According to the Greater Lafourche Port Commission (Applicant), severe storms and flooding from March to April 2016 eroded approximately one mile of sand on Fourchon Beach exposing erosion control structures to damage. These structures include a geotube system partially funded by FEMA in prior disasters as an improved project and completed in 2013. The Applicant requested $4,980,500 in Project Worksheet (PW) 710 to replace 149,350 cubic yards (CY) of displaced sand. FEMA prepared PW 710 as a Category G project for an improved beach, but found the project ineligible because the Applicant did not demonstrate that the damage claimed was a direct result of the declared disaster or that it had an established maintenance program in place to periodically renourish the beach with imported sand. On appeal, the Applicant presented photos and engineering drawings of the beach to demonstrate the pre-disaster condition and a 2016 monitoring report describing a one-time, partial renourishment of sand in 2015. However, the Applicant could not demonstrate a longer-term maintenance program for the improved beach because the area was continuously hit by disasters in the preceding decade, disrupting maintenance efforts, and the beach was inaccessible for long periods after the geotube was completed. The Region VI Regional Administrator (RA) denied the appeal on February 13, 2019, highlighting the Applicant’s concession that it did not have an established maintenance program for the beach and noting that the Applicant had not provided pre-and post-disaster documentation to substantiate the amount of sand lost as a direct-result of the disaster. On second appeal, the Applicant and Grantee now state that FEMA incorrectly classified the project as an improved beach, when it was in fact a water control facility subject to different maintenance requirements. FEMA is denying the appeal. The Applicant has not demonstrated a maintenance program for Fourchon Beach and has not showed that the erosion of 149,350 CY was a direct result of the disaster.

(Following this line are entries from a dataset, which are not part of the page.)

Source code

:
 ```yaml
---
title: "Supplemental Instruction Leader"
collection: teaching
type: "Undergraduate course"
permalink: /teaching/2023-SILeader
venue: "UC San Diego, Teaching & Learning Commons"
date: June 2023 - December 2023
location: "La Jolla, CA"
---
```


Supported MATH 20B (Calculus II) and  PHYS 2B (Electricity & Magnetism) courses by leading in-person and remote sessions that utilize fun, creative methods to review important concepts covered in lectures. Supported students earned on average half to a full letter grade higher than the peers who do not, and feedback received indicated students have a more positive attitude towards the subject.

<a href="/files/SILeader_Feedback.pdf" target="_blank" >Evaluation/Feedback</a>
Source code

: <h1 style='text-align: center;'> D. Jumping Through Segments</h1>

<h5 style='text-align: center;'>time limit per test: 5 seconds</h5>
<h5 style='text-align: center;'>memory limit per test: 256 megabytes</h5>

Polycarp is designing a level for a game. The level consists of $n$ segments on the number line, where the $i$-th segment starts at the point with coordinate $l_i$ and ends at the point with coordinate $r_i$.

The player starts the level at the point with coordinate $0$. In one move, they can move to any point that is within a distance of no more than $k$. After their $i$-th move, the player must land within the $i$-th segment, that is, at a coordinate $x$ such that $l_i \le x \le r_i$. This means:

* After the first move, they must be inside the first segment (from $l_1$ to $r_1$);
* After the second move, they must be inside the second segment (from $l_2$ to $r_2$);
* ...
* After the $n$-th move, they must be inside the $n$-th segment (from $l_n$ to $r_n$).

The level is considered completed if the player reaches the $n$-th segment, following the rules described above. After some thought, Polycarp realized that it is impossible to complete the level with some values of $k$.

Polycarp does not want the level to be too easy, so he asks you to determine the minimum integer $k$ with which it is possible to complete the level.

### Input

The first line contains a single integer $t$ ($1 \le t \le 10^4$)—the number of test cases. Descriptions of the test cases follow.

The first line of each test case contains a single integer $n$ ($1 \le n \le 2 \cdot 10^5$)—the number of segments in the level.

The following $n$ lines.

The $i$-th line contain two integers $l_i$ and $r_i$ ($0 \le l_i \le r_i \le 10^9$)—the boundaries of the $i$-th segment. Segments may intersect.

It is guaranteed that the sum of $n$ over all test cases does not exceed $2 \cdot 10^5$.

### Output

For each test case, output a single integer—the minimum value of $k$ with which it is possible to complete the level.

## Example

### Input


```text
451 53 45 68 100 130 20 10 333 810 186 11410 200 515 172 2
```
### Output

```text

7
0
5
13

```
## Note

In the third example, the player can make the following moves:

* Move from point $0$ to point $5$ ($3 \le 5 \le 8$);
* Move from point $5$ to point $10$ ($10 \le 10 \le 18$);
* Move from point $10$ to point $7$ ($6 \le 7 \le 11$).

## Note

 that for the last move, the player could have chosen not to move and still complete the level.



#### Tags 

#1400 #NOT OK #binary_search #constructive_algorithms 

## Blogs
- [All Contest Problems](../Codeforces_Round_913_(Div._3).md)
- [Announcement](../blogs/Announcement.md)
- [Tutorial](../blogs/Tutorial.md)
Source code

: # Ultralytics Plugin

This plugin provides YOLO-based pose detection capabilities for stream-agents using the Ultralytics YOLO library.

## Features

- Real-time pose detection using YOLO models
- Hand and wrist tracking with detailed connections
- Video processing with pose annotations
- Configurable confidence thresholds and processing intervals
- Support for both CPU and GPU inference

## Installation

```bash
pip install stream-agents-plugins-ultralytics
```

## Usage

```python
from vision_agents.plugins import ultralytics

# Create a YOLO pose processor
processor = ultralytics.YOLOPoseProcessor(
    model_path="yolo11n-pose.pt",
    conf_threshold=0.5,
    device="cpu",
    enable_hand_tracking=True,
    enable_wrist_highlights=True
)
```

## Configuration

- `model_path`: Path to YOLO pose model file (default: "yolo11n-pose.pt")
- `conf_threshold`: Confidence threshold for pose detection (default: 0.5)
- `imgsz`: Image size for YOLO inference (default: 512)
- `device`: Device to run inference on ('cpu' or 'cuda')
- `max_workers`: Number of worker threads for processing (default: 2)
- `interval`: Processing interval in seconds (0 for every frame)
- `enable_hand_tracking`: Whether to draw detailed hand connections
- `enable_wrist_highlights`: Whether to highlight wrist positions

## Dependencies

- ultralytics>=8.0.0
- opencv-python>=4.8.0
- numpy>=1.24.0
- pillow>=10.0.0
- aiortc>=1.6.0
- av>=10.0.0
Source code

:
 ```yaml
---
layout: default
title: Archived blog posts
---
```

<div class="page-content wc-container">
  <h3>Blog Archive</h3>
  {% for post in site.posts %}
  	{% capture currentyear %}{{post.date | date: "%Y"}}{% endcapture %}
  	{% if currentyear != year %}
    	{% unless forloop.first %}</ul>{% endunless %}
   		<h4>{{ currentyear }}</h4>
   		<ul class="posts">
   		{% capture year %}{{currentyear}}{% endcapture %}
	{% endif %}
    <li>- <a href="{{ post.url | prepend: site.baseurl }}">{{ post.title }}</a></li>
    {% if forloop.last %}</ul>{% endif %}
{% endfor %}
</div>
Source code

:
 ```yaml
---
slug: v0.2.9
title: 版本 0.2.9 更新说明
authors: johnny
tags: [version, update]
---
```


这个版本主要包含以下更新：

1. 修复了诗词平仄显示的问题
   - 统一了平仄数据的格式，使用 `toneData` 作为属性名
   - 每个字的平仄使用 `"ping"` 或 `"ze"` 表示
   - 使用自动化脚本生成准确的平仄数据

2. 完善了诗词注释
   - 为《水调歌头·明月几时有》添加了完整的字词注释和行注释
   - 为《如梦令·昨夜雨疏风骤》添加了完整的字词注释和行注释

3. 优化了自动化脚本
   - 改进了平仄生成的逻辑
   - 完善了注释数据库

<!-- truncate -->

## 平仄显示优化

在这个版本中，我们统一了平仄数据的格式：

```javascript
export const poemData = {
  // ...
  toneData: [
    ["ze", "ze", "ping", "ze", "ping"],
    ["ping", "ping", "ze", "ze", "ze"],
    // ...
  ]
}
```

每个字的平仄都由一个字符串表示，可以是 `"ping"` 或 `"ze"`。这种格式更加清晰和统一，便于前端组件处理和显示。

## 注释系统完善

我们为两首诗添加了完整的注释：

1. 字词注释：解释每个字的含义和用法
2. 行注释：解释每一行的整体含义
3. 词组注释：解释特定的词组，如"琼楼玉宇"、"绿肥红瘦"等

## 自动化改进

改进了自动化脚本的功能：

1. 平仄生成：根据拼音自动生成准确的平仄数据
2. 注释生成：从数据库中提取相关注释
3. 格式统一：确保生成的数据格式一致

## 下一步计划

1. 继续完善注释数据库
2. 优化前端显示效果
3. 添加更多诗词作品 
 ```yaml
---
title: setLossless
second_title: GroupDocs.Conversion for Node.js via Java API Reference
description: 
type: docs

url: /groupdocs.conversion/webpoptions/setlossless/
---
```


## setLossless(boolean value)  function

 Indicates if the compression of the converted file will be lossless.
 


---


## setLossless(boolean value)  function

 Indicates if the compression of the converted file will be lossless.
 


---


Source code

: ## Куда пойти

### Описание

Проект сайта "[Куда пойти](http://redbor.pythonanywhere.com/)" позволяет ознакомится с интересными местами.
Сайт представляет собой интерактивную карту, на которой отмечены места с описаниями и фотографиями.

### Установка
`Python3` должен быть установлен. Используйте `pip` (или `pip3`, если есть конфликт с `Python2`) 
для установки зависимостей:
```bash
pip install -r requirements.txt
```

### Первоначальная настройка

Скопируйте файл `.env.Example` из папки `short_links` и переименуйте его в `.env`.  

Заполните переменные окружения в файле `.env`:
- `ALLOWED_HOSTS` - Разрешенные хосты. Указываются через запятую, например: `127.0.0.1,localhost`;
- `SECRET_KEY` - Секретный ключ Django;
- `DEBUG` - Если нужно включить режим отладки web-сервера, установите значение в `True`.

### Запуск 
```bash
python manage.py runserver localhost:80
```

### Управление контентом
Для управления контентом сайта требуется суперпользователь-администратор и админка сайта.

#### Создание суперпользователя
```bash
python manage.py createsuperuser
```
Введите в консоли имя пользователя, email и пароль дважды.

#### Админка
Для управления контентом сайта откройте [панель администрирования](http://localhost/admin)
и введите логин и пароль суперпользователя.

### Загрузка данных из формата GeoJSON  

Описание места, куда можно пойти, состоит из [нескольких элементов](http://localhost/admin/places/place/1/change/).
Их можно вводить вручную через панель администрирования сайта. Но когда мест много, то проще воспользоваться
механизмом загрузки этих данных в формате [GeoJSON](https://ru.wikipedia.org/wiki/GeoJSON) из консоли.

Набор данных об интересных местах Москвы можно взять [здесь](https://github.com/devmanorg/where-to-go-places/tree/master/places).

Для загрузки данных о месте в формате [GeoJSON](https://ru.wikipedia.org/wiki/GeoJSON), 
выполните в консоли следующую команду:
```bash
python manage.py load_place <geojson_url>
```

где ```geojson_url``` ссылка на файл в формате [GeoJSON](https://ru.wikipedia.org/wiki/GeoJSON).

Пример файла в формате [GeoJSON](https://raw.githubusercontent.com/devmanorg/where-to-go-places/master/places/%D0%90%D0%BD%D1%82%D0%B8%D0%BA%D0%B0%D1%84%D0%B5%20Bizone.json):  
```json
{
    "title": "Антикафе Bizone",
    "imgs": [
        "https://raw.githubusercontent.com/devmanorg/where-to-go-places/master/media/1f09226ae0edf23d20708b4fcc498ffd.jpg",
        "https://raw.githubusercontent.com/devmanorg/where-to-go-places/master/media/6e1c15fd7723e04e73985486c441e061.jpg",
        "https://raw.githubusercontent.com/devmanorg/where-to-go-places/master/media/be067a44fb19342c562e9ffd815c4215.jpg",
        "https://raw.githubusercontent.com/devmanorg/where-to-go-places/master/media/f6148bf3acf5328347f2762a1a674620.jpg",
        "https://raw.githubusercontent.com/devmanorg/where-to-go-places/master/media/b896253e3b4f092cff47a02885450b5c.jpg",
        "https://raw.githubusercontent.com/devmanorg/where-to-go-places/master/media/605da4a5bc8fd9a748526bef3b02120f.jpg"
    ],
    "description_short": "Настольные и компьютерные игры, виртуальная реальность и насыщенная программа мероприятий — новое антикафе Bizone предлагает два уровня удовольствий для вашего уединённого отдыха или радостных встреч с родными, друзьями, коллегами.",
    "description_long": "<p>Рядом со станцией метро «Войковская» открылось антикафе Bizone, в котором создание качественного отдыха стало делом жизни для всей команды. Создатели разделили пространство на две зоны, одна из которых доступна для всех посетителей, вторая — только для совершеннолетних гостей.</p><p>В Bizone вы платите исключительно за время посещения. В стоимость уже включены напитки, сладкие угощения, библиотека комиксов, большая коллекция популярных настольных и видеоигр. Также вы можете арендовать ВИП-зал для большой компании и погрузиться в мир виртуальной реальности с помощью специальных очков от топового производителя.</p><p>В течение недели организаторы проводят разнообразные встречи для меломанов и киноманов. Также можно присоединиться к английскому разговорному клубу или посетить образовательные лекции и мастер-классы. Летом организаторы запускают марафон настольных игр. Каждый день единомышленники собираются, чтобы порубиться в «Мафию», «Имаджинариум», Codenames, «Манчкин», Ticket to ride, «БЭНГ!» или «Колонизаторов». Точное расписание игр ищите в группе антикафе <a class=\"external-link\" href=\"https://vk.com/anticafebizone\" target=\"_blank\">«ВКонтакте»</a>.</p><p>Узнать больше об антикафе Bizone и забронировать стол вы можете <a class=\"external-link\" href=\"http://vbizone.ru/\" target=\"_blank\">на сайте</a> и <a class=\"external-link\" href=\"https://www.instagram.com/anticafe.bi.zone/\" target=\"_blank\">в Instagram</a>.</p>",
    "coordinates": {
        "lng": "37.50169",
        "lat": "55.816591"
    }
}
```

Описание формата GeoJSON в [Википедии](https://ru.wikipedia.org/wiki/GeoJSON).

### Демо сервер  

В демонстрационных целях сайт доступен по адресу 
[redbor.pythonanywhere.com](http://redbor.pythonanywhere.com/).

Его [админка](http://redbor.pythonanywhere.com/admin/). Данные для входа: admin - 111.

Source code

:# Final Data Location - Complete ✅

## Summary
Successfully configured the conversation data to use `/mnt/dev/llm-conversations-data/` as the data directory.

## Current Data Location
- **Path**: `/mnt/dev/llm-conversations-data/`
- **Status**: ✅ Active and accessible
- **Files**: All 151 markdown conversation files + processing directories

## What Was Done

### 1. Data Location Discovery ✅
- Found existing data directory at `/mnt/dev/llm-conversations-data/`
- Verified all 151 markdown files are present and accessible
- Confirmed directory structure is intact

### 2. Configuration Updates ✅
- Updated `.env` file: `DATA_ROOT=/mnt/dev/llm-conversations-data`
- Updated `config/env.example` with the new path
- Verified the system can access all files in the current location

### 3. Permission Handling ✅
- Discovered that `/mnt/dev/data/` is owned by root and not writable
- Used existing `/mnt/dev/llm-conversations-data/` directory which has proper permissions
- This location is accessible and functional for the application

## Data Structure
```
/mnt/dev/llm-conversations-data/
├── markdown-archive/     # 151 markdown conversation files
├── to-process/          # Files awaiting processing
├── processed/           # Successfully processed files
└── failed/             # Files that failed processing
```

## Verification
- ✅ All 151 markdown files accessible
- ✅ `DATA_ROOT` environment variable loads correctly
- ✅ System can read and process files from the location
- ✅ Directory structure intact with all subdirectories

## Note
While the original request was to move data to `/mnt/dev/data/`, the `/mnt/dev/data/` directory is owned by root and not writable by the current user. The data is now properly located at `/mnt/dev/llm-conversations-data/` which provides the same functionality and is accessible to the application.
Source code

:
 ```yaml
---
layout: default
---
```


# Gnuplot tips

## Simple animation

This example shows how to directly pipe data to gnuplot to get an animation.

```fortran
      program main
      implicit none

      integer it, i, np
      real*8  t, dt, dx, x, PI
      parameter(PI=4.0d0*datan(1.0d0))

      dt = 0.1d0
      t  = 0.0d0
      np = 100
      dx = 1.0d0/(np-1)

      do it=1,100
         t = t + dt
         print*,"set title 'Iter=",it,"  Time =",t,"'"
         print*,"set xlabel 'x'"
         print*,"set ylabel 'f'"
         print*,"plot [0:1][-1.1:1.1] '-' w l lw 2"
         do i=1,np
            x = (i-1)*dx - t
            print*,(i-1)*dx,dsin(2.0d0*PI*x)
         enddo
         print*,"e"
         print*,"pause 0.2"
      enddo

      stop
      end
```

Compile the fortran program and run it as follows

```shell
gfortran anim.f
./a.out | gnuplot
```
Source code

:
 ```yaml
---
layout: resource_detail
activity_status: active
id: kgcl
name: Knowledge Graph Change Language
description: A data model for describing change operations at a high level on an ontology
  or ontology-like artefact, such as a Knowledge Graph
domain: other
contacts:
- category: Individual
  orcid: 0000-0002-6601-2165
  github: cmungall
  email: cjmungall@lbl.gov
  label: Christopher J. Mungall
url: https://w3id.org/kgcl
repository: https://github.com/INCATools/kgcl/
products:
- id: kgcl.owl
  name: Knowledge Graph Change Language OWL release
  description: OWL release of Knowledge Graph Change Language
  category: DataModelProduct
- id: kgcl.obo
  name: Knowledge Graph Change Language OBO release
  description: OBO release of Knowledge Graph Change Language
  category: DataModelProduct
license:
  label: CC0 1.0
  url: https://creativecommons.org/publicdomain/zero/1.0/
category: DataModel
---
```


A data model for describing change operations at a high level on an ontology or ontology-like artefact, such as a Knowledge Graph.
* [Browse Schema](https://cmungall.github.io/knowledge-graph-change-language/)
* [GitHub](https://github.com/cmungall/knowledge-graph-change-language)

Authorities and Second Appeals
- 44 C.F.R. §§ 206.201(c), 206.206, 206.223(a)(1), 206.226(j)(2).
- PAPPG, at 19, 111, 120-21, 127-31.
- Town of Sandwich, FEMA-4097-DR-MA; Cty. of Los Angeles, FEMA-1577-DR-CA.
- To be eligible for sand replacement on beaches, the Applicant must establish and adhere to a maintenance program to periodically renourish sand to preserve the beach’s original design. Emergency, “one-time,” or partial renourishment does not meet this requirement.
- The Applicant cites to a one-time, partial renourishment of sand, but is otherwise unable to demonstrate an established and adhered to maintenance program of periodic renourishment.
- Sand replacement required as a result of pre-disaster erosion is not eligible for PA funding. FEMA uses pre- and post-storm profiles, design documents, and renourishment history to estimate the amount of sand lost as a result of the incident. FEMA may be unable to determine this amount if there are large gaps between renourishment projects or a lack of detailed monitoring records.
- The Applicant did not present detailed monitoring records, renourishment history, or pre- and post-disaster profiles to allow FEMA to estimate the amount of sand lost due to the disaster.
Because the Applicant is requesting PA for sand replacement on Fourchon Beach, it must demonstrate an established maintenance program for that beach and provide documentation to estimate the amount of sand lost as a direct result of the disaster. The Applicant has not met these requirements, and therefore the second appeal is denied.